On the flip side: as with a few things ‘anxiety disorder related’, there are some really great benefits to this super-power-nose of mine. Certain smells are instantly calming for me. Lavender. Bananas. Roses (but NOT rose-water: ICK). Lemons. Grapefruit. Peonies. A tiny bit of fresh eucalyptus (but not dried and not too much fresh or that has the opposite effect). The smell after it rains. Basil. Bread baking, cake baking, (anything baking really), cinnamon, apples, and all sorts of bath products (except the ones I can’t stand). Bitter cold winter days, when my nostrils nearly freeze shut and the line is so hidden on the thermometer that nothing harmful, or beneficial, could still live in the air.

That kind of sterile cold is the cleanest and best smell ever. It’s something only northerly dwellers might understand. Though I dislike being cold, when the temperature dips like that, the scent of that frigid air is divine. Almost as good as when a cultivated field starts to thaw in farm country and you can literally smell ‘earth’ floating on particles in the air. And so while scents can be triggers–they can also be great grounding and calming tools. The right ones instantly lift my mood and bring me peace. Smells add a richness to my life, and writing, that I am not sure others (who haven’t had trauma heighten their senses) experience.

A good nose is even quite beneficial at times.

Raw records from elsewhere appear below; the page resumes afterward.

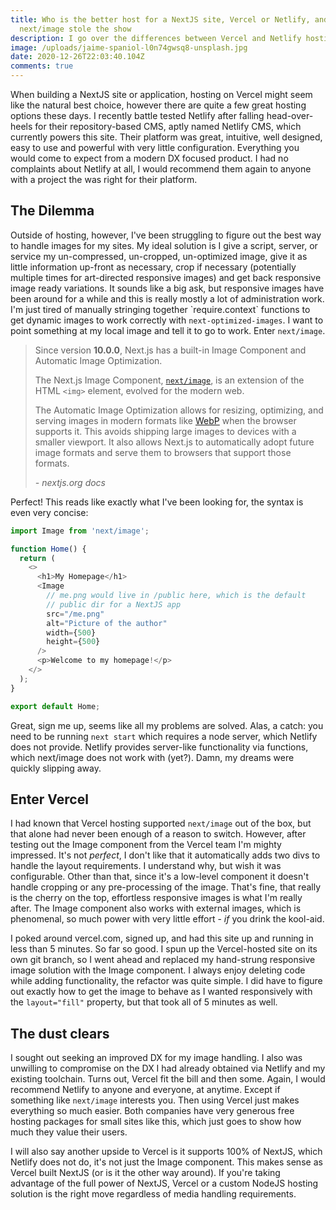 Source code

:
 ```yaml
---
title: Who is the better host for a NextJS site, Vercel or Netlify, and how
  next/image stole the show
description: I go over the differences between Vercel and Netlify hosting for a NextJS site, and why I went with Vercel.
image: /uploads/jaime-spaniol-l0n74gwsq8-unsplash.jpg
date: 2020-12-26T22:03:40.104Z
comments: true
---
```


When building a NextJS site or application, hosting on Vercel might seem like the natural best choice, however there are quite a few great hosting options these days. I recently battle tested Netlify after falling head-over-heels for their repository-based CMS, aptly named Netlify CMS, which currently powers this site. Their platform was great, intuitive, well designed, easy to use and powerful with very little configuration. Everything you would come to expect from a modern DX focused product. I had no complaints about Netlify at all, I would recommend them again to anyone with a project the was right for their platform.

## The Dilemma

Outside of hosting, however, I've been struggling to figure out the best way to handle images for my sites. My ideal solution is I give a script, server, or service my un-compressed, un-cropped, un-optimized image, give it as little information up-front as necessary, crop if necessary (potentially multiple times for art-directed responsive images) and get back responsive image ready variations. It sounds like a big ask, but responsive images have been around for a while and this is really mostly a lot of administration work. I'm just tired of manually stringing together \`require.context\` functions to get dynamic images to work correctly with `next-optimized-images`. I want to point something at my local image and tell it to go to work. Enter `next/image`.

> Since version **10.0.0**, Next.js has a built-in Image Component and Automatic Image Optimization.
>
> The Next.js Image Component, [`next/image`](https://nextjs.org/docs/api-reference/next/image), is an extension of the HTML `<img>` element, evolved for the modern web.
>
> The Automatic Image Optimization allows for resizing, optimizing, and serving images in modern formats like [WebP](https://developer.mozilla.org/en-US/docs/Web/Media/Formats/Image_types) when the browser supports it. This avoids shipping large images to devices with a smaller viewport. It also allows Next.js to automatically adopt future image formats and serve them to browsers that support those formats.
>
> _\- nextjs.org docs_

Perfect! This reads like exactly what I've been looking for, the syntax is even very concise:

```javascript
import Image from 'next/image';

function Home() {
  return (
    <>
      <h1>My Homepage</h1>
      <Image
        // me.png would live in /public here, which is the default
        // public dir for a NextJS app
        src="/me.png"
        alt="Picture of the author"
        width={500}
        height={500}
      />
      <p>Welcome to my homepage!</p>
    </>
  );
}

export default Home;
```

Great, sign me up, seems like all my problems are solved. Alas, a catch: you need to be running `next start` which requires a node server, which Netlify does not provide. Netlify provides server-like functionality via functions, which next/image does not work with (yet?). Damn, my dreams were quickly slipping away.

## Enter Vercel

I had known that Vercel hosting supported `next/image` out of the box, but that alone had never been enough of a reason to switch. However, after testing out the Image component from the Vercel team I'm mighty impressed. It's not _perfect_, I don't like that it automatically adds two divs to handle the layout requirements. I understand why, but wish it was configurable. Other than that, since it's a low-level component it doesn't handle cropping or any pre-processing of the image. That's fine, that really is the cherry on the top, effortless responsive images is what I'm really after. The Image component also works with external images, which is phenomenal, so much power with very little effort - _if_ you drink the kool-aid.

I poked around vercel.com, signed up, and had this site up and running in less than 5 minutes. So far so good. I spun up the Vercel-hosted site on its own git branch, so I went ahead and replaced my hand-strung responsive image solution with the Image component. I always enjoy deleting code while adding functionality, the refactor was quite simple. I did have to figure out exactly how to get the image to behave as I wanted responsively with the `layout="fill"` property, but that took all of 5 minutes as well.

## The dust clears

I sought out seeking an improved DX for my image handling. I also was unwilling to compromise on the DX I had already obtained via Netlify and my existing toolchain. Turns out, Vercel fit the bill and then some. Again, I would recommend Netlify to anyone and everyone, at anytime. Except if something like `next/image` interests you. Then using Vercel just makes everything so much easier. Both companies have very generous free hosting packages for small sites like this, which just goes to show how much they value their users.

I will also say another upside to Vercel is it supports 100% of NextJS, which Netlify does not do, it's not just the Image component. This makes sense as Vercel built NextJS (or is it the other way around). If you're taking advantage of the full power of NextJS, Vercel or a custom NodeJS hosting solution is the right move regardless of media handling requirements.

I have smelled cooking fires before they started. Propane leaking from tanks before anyone else. Smelled rotten meat and other foods before eating it or feeding it to others…known exactly how many drinks my rebellious teenaged children, or younger mentees at work, had the night prior, (before they could dare lie to me).

Which is the point of it all. When the body is in heightened response to a threat, the senses are all heightened as well, to keep you alive and out of danger. So you may not see the danger yet but you can sure smell something being ‘off’.

Even though my stress levels have come down and I’m not being triggered into fight, flight, (or freeze) responses as much anymore, the heightened sense of smell is there. I’m accepting that it is just part of what makes me, me.

I took a walk with a girlfriend the other day. She has elevated stress symptoms due to a lot of traumatic things happening to her in recent years. She was told by her doctor that she has ‘anxiety’. After we took off from the parking lot, the first thing I did was insist that we slow down and go for a stroll instead of a power walk. She responded almost immediately to the slower pace as I saw her facial features relax into a beautiful smile. And I asked her what she smelled; because I smelled such a strong scent from the pine trees that surely must be up ahead around the corner we were about to make on the park’s path.

She replied, “Ooh, ooh, I smell chickens, like the fall air is lifting up the scent of chicken feathers into my nose… but there’s something else too, mixed in…”

I prodded, “Do you smell the pine trees?”

“Yes, that’s what it was, I knew there was something else!!”

We rounded the corner and saw several free-range chickens coming out of the shade of three pine trees.

Yup. She’s had her share of fight, flight, and freeze responses. Unfortunately, her nose may be elevating her stress levels even more, for the time being.

But I assured her, that if she starts listening to her self and uses scents to calm and heal as well: then her nose is going to help get her out of it, too.